Hey Simon,
That might be a good approach! I've sort of let this simmer (okay, okay, I've been doing other things and occasionally feeling guilty about my lack of visible progress, but I have been thinking about it) and I'm somewhat torn.
On the one hand, as a generic concept, I love modularity, and I think it might help get the sort of variety of characters you see in SOIF.
On the other hand, having played some for reals AW, I really really appreciate how the playbooks a) give clear but not overly constraining direction to what the players are about and the sort of conflicts they should gravitate towards, and b) they concisely convey the world in intuitive bits and pieces. With a game set in an established setting, this latter consideration might not be as necessary, but would be helpful for people who get pitched a highly political historical-feeling fantasy game, rather than knowing Martin's work already.
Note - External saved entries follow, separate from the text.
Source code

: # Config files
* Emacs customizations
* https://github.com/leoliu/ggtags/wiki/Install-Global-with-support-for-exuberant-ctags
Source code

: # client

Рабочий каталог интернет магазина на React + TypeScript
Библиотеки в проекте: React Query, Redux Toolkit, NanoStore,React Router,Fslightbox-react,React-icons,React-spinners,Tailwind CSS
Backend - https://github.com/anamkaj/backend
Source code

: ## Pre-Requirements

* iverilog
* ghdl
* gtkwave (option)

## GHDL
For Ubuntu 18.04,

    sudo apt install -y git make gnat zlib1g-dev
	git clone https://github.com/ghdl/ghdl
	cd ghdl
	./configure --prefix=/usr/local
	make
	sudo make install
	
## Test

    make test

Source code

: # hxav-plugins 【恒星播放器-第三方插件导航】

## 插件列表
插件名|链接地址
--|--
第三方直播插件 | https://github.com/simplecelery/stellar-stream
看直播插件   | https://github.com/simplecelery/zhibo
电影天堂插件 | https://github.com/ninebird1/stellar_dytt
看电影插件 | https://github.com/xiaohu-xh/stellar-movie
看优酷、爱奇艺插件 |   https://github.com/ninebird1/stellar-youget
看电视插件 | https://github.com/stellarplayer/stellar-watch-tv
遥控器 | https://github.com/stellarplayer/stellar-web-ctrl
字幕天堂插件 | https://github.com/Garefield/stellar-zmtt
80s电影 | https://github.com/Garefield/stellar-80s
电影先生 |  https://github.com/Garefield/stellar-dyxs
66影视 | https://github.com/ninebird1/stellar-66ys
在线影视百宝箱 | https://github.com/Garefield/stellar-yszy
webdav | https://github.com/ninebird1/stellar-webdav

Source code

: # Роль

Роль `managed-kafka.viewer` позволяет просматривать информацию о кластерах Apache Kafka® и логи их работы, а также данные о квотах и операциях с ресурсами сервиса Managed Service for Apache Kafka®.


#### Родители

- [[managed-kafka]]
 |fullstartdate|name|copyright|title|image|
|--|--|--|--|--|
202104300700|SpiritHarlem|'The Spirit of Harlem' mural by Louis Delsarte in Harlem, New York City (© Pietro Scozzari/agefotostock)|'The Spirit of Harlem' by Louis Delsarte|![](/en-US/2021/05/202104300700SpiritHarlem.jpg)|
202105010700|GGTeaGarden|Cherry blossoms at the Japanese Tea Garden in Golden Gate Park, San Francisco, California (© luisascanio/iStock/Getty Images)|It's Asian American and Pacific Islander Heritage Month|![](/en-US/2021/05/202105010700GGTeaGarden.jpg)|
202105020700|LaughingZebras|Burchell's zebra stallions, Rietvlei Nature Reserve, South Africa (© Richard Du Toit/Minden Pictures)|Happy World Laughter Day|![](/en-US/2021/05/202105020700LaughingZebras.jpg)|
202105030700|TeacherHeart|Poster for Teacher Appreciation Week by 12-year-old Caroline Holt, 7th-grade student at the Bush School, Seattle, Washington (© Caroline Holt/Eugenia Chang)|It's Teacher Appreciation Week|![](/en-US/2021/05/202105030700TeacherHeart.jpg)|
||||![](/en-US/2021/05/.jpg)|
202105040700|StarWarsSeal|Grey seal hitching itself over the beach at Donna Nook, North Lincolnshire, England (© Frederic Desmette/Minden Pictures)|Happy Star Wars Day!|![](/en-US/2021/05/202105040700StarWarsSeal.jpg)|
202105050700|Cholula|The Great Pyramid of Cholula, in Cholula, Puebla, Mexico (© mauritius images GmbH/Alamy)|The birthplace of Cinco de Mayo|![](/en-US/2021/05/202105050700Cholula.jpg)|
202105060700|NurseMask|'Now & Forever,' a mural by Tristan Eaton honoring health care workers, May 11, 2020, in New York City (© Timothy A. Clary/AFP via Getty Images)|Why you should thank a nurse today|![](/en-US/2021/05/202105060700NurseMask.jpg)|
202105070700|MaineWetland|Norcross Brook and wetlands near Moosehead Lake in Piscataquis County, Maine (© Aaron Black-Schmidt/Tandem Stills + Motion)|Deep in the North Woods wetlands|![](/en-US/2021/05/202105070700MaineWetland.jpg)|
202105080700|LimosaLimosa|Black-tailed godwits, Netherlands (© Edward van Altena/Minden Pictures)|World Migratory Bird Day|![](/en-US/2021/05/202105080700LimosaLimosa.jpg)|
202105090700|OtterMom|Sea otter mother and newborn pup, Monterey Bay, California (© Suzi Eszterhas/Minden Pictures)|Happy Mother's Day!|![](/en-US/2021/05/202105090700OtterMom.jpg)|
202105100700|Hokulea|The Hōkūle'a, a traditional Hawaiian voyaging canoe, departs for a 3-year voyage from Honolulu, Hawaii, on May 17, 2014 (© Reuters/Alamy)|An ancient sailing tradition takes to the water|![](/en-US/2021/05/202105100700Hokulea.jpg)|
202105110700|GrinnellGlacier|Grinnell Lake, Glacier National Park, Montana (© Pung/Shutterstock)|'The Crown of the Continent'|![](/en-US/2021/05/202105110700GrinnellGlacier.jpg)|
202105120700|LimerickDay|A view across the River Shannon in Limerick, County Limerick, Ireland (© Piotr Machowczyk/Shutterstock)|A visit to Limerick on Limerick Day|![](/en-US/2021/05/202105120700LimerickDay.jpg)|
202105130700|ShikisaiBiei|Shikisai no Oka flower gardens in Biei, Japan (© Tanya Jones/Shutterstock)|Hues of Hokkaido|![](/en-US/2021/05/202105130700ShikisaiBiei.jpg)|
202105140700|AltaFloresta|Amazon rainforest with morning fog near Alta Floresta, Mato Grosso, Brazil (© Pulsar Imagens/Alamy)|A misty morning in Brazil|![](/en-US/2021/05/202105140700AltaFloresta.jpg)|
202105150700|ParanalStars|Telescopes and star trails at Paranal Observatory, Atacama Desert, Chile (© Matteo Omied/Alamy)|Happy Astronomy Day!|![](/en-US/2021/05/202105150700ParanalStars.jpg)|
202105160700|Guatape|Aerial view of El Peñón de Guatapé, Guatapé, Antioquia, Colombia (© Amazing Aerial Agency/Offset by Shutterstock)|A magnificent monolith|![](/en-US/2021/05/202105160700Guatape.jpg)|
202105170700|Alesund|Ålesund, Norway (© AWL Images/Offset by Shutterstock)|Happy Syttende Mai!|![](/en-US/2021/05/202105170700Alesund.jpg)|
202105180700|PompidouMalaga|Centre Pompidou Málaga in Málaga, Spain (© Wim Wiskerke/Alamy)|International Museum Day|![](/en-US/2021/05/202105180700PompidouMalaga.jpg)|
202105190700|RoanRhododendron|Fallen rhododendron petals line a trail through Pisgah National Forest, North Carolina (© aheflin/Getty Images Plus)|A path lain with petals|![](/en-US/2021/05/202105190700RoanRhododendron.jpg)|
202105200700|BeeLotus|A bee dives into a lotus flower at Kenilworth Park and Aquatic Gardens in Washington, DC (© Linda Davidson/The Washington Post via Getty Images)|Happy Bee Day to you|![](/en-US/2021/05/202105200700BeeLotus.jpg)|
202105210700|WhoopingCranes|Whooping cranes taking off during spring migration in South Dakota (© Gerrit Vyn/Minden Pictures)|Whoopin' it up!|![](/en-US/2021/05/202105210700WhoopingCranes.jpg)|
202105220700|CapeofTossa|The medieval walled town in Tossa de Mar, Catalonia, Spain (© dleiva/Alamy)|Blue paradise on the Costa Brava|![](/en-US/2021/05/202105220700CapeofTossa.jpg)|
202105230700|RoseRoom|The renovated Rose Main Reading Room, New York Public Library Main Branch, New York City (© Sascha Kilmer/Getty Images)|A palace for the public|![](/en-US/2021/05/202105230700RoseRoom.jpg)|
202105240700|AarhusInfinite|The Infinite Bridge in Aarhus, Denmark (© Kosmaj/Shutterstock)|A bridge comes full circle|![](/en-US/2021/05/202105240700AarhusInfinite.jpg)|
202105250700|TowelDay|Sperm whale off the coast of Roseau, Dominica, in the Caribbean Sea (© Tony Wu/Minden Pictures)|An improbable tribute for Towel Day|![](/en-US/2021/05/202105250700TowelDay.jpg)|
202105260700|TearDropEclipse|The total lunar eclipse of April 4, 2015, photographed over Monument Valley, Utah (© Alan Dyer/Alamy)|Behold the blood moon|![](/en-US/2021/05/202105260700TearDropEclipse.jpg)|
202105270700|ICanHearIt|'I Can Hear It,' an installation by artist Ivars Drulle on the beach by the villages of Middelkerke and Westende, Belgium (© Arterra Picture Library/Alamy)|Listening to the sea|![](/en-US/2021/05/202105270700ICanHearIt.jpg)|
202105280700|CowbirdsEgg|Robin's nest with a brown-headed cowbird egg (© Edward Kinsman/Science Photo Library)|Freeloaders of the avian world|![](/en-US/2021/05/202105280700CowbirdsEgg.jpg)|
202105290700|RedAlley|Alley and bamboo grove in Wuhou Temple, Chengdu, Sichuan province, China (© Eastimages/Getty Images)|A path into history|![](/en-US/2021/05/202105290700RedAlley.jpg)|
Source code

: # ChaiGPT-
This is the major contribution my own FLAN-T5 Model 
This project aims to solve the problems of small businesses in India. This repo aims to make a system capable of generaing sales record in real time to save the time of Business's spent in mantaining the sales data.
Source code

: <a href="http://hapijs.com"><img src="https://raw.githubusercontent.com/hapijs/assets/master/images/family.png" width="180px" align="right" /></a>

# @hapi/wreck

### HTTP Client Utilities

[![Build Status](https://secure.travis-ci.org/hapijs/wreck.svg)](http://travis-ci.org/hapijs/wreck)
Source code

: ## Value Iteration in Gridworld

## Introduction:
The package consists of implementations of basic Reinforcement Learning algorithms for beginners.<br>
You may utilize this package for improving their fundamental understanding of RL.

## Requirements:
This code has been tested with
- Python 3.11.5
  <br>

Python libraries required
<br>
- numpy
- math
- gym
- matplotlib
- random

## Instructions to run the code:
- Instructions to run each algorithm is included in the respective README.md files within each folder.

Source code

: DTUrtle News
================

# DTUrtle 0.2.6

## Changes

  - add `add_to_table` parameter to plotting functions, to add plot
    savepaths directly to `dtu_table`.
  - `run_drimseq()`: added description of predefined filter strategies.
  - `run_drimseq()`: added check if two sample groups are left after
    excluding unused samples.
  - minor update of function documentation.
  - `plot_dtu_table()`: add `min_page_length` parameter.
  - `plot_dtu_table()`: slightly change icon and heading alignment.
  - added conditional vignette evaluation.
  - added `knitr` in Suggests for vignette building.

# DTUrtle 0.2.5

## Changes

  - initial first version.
The other AW related thought I've been having recently, and I think will *really* apply to SOIF is that the MC's job is soooo much easier when a) the characters have strong agendas and b) the situation generating moves come into play. The very first session I ran, the Hocus's followers provided loads of juicy NPC-PC triangles, potential conflicts and future badness, and so forth. When I ran again and all I had to work with was a successful operator's roll where the player played it safe and only did one gig, it was much harder.
All of this is a way of saying I'm very fond of building in MC fodder into the character types, and a purely 'pick your moves' modular approach might have the players avoiding such moves unless the potential gain is just too darn juicy to pass up.
So, to come back around to your suggestion, having written this post, I'm liking it more and more. I might make a number of playbooks that then have subtypes (come to think of it, like the monsterhearts playbooks). So you can be a high lord or a bannerman if you pick "Lord", you can be a sellsword or a sworn sword if you pick "Stabby Guy", et cetera.
And then maybe have some optional "make your own" rules akin to the custom moves and what not in "Advanced Fuckery", like the way Lady Blackbird gives you pregens and a super tight opening situation, but later on gives you complete character creation rules.